Exercise input Block Start

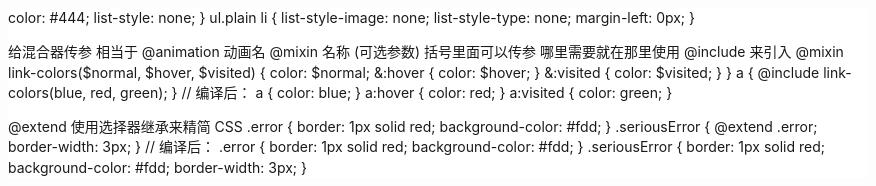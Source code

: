 color: #444;
list-style: none;
}
ul.plain li {
list-style-image: none;
list-style-type: none;
margin-left: 0px;
}

给混合器传参 相当于 @animation 动画名
@mixin 名称 (可选参数) 括号里面可以传参
哪里需要就在那里使用 @include 来引入
@mixin link-colors($normal, $hover, $visited) {
color: $normal;
&:hover {
color: $hover;
}
&:visited {
color: $visited;
}
}
a {
@include link-colors(blue, red, green);
}
// 编译后：
a {
color: blue;
}
a:hover {
color: red;
}
a:visited {
color: green;
}

@extend 使用选择器继承来精简 CSS
.error {
border: 1px solid red;
background-color: #fdd;
}
.seriousError {
@extend .error;
border-width: 3px;
}
// 编译后：
.error {
border: 1px solid red;
background-color: #fdd;
}
.seriousError {
border: 1px solid red;
background-color: #fdd;
border-width: 3px;
}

Exercise input Block End

◆ Goal of the exercise
Going from the line that has "color: red;" through the last line of the entries, retype each line exactly as given and add nothing.

◆ Task solution
color: red;
}
a:visited {
color: green;
}

@extend 使用选择器继承来精简 CSS
.error {
border: 1px solid red;
background-color: #fdd;
}
.seriousError {
@extend .error;
border-width: 3px;
}
// 编译后：
.error {
border: 1px solid red;
background-color: #fdd;
}
.seriousError {
border: 1px solid red;
background-color: #fdd;
border-width: 3px;
}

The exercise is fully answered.